Taper fears are what the news wires are suggesting and I can see why – the 10-year US Treasury yield shot up 6 bps to 2.84 per cent for one. Underpinning it all though was phenomenally good economic data. The ADP employment report in particular showed very strong growth of 225,000 jobs and points to a commensurately strong payrolls number (Friday). Similarly, we saw new home sales surge 17 per cent over the September-October period.
Finally, the Fed’s Beige Book was generally upbeat, noting the economy expanded at a “modest to moderate” pace with manufacturers and retailers expressing optimism about near-term growth prospects. This is all good stuff and it makes sense that the Fed should taper. But whether it will is an entirely different question, separate from the economy’s actual performance.
It was interesting to note that gold then rose. Taper fears should have seen gold prices fall but instead we saw a solid $25 gain to $1246. Commodities actually had a decent session overall with silver up 4 per cent, copper up 2 per cent and West Texas Intermediate crude up 1.1 per cent, although Brent fell 0.9 per cent to $111.8. That mixed crude result occurred despite Iran apparently threatening to start an oil price war and pump out crude ahead of OPEC targets.
With that out of the way I should note that not all the economic data out of the US was positive. The non-manufacturing ISM index fell to 53.9 from 55.4 but with all the other positive indicators I’d put this down to statistical noise. In any case, US chief executives are reporting optimism at the highest level in over two years.
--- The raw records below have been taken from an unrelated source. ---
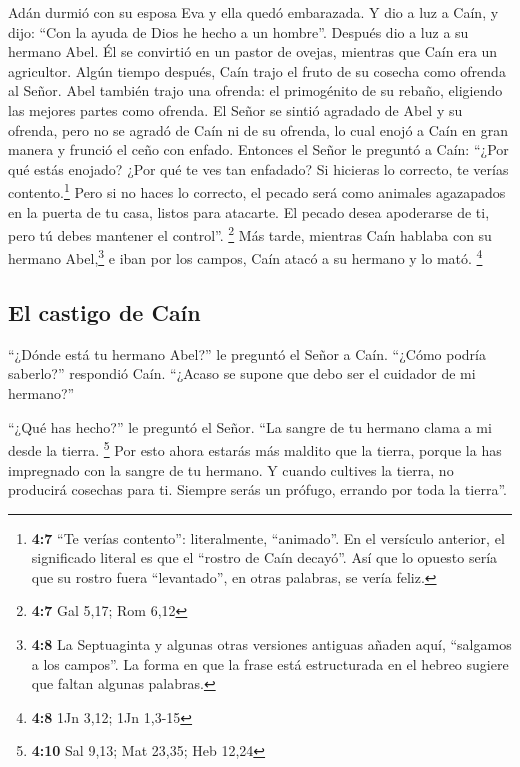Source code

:  Adán durmió con su esposa Eva y ella quedó embarazada. Y
dio a luz a Caín, y dijo: ``Con la ayuda de Dios he hecho a un hombre''.
 Después dio a luz a su hermano Abel. Él se convirtió en
un pastor de ovejas, mientras que Caín era un agricultor. 
Algún tiempo después, Caín trajo el fruto de su cosecha como ofrenda al
Señor.  Abel también trajo una ofrenda: el primogénito de
su rebaño, eligiendo las mejores partes como ofrenda. El Señor se sintió
agradado de Abel y su ofrenda,  pero no se agradó de Caín
ni de su ofrenda, lo cual enojó a Caín en gran manera y frunció el ceño
con enfado.  Entonces el Señor le preguntó a Caín: ``¿Por
qué estás enojado? ¿Por qué te ves tan enfadado?  Si
hicieras lo correcto, te verías contento.\footnote{\textbf{4:7} ``Te
  verías contento'': literalmente, ``animado''. En el versículo
  anterior, el significado literal es que el ``rostro de Caín decayó''.
  Así que lo opuesto sería que su rostro fuera ``levantado'', en otras
  palabras, se vería feliz.} Pero si no haces lo correcto, el pecado
será como animales agazapados en la puerta de tu casa, listos para
atacarte. El pecado desea apoderarse de ti, pero tú debes mantener el
control''. \footnote{\textbf{4:7} Gal 5,17; Rom 6,12}  Más
tarde, mientras Caín hablaba con su hermano Abel,\footnote{\textbf{4:8}
  La Septuaginta y algunas otras versiones antiguas añaden aquí,
  ``salgamos a los campos''. La forma en que la frase está estructurada
  en el hebreo sugiere que faltan algunas palabras.} e iban por los
campos, Caín atacó a su hermano y lo mató. \footnote{\textbf{4:8} 1Jn
  3,12; 1Jn 1,3-15}

\hypertarget{el-castigo-de-cauxedn}{%
\subsection{El castigo de Caín}\label{el-castigo-de-cauxedn}}

 ``¿Dónde está tu hermano Abel?'' le preguntó el Señor a
Caín. ``¿Cómo podría saberlo?'' respondió Caín. ``¿Acaso se supone que
debo ser el cuidador de mi hermano?''

 ``¿Qué has hecho?'' le preguntó el Señor. ``La sangre de
tu hermano clama a mi desde la tierra. \footnote{\textbf{4:10} Sal 9,13;
  Mat 23,35; Heb 12,24}  Por esto ahora estarás más
maldito que la tierra, porque la has impregnado con la sangre de tu
hermano.  Y cuando cultives la tierra, no producirá
cosechas para ti. Siempre serás un prófugo, errando por toda la
tierra''.

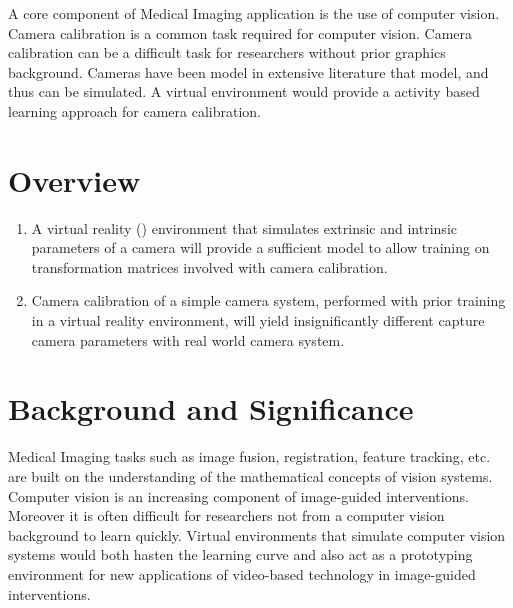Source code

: \documentclass[11pt]{report}
\begin{document}
A core component of Medical Imaging application is the use of computer vision. Camera calibration is a common task required for computer vision. Camera calibration can be a difficult task for researchers without prior graphics background. Cameras have been model in extensive literature that model, and thus can be simulated. A virtual environment would provide a activity based learning approach for camera calibration. 
     
\section{Overview}

     
\begin{enumerate}
\item A virtual reality () environment that simulates extrinsic and intrinsic parameters of a camera will provide a sufficient model to allow training on transformation matrices involved with camera calibration.
\item Camera calibration of a simple camera system, performed with prior training in a virtual reality environment, will yield insignificantly different capture camera parameters with real world camera system. 
\end{enumerate}

\section{Background and Significance}

Medical Imaging tasks such as image fusion, registration, feature tracking, etc. are built on the understanding of the mathematical concepts of vision systems. Computer vision is an increasing component of image-guided interventions. Moreover it is often difficult for researchers not from a computer vision background to learn quickly. Virtual environments that simulate computer vision systems would both hasten the learning curve and also act as a prototyping environment for new applications of video-based technology in image-guided interventions. 

\end{document}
The only the major data release was the US trade balance but there was nothing interesting in it – the deficit was at $40.6 billion ($44.57 billion) in October from $43 billion in September, with smalls gains in exports and imports.
For the remaining price action just note that the Australian dollar is at 0.9031 from 0.90689 at 1630 AEDT. The euro is unchanged at 1.3588, having hit a low of 1.3530, while the yen is off a bit at 102.16.
So then for our stocks today, the SPI points to a modest fall of 7 points. Data-wise there isn’t much – the Aussie trade balance at 1130 AEDT, while tonight we get the Bank of England and European Central Bank rate decisions (no changes expected).The key US data includes another third-quarter GDP estimate – expected at 3 per cent from 2.8 per cent in an earlier guess. There’s a bit of Fed speak (Richard Fisher) and of course jobless claims are out.
As for yesterday’s GDP figures, they were certainly much weaker than what the leading partial indicators had suggested. However they’re not that bad – I would categorise the economy as growing only slightly below trend. For a start, the extreme volatility of some figures is weighing on the total, so you can’t sensibly draw any conclusions from them. Otherwise, the fact is, and as I have argued for some-time, the economy is growing at a sub-trend pace, not because of the end of the mining boom, but because consumer spending has weakened considerably since last year.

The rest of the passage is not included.